┌──

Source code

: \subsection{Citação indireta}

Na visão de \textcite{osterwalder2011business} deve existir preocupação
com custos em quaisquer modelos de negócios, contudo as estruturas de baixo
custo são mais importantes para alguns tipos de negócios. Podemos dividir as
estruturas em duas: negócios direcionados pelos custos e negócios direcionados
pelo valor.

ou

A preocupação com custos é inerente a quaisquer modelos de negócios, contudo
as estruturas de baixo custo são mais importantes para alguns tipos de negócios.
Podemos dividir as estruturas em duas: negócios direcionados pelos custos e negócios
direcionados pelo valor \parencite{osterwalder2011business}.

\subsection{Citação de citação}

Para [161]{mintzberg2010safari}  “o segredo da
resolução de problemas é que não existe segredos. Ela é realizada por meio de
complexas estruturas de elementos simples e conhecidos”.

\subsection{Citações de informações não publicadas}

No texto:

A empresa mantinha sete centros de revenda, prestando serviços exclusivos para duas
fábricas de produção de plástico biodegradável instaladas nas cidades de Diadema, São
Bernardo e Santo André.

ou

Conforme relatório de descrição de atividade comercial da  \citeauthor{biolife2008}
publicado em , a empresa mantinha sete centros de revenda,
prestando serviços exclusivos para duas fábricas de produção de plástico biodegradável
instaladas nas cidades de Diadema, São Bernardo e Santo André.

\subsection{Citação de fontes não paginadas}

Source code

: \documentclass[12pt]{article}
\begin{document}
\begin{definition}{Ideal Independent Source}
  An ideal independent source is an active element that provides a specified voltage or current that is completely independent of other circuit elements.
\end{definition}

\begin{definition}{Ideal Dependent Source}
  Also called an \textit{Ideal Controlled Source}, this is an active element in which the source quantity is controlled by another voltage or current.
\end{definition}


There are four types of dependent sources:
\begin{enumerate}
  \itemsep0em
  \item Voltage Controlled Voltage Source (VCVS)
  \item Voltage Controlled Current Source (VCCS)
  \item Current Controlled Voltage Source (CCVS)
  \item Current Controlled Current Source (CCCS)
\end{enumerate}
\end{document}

└──

■ Required action ■
Transcribe the data in full, matching every line exactly.

■ Answer below ■
Source code

: \subsection{Citação indireta}

Na visão de \textcite{osterwalder2011business} deve existir preocupação
com custos em quaisquer modelos de negócios, contudo as estruturas de baixo
custo são mais importantes para alguns tipos de negócios. Podemos dividir as
estruturas em duas: negócios direcionados pelos custos e negócios direcionados
pelo valor.

ou

A preocupação com custos é inerente a quaisquer modelos de negócios, contudo
as estruturas de baixo custo são mais importantes para alguns tipos de negócios.
Podemos dividir as estruturas em duas: negócios direcionados pelos custos e negócios
direcionados pelo valor \parencite{osterwalder2011business}.

\subsection{Citação de citação}

Para [161]{mintzberg2010safari}  “o segredo da
resolução de problemas é que não existe segredos. Ela é realizada por meio de
complexas estruturas de elementos simples e conhecidos”.

\subsection{Citações de informações não publicadas}

No texto:

A empresa mantinha sete centros de revenda, prestando serviços exclusivos para duas
fábricas de produção de plástico biodegradável instaladas nas cidades de Diadema, São
Bernardo e Santo André.

ou

Conforme relatório de descrição de atividade comercial da  \citeauthor{biolife2008}
publicado em , a empresa mantinha sete centros de revenda,
prestando serviços exclusivos para duas fábricas de produção de plástico biodegradável
instaladas nas cidades de Diadema, São Bernardo e Santo André.

\subsection{Citação de fontes não paginadas}

Source code

: \documentclass[12pt]{article}
\begin{document}
\begin{definition}{Ideal Independent Source}
  An ideal independent source is an active element that provides a specified voltage or current that is completely independent of other circuit elements.
\end{definition}

\begin{definition}{Ideal Dependent Source}
  Also called an \textit{Ideal Controlled Source}, this is an active element in which the source quantity is controlled by another voltage or current.
\end{definition}


There are four types of dependent sources:
\begin{enumerate}
  \itemsep0em
  \item Voltage Controlled Voltage Source (VCVS)
  \item Voltage Controlled Current Source (VCCS)
  \item Current Controlled Voltage Source (CCVS)
  \item Current Controlled Current Source (CCCS)
\end{enumerate}
\end{document}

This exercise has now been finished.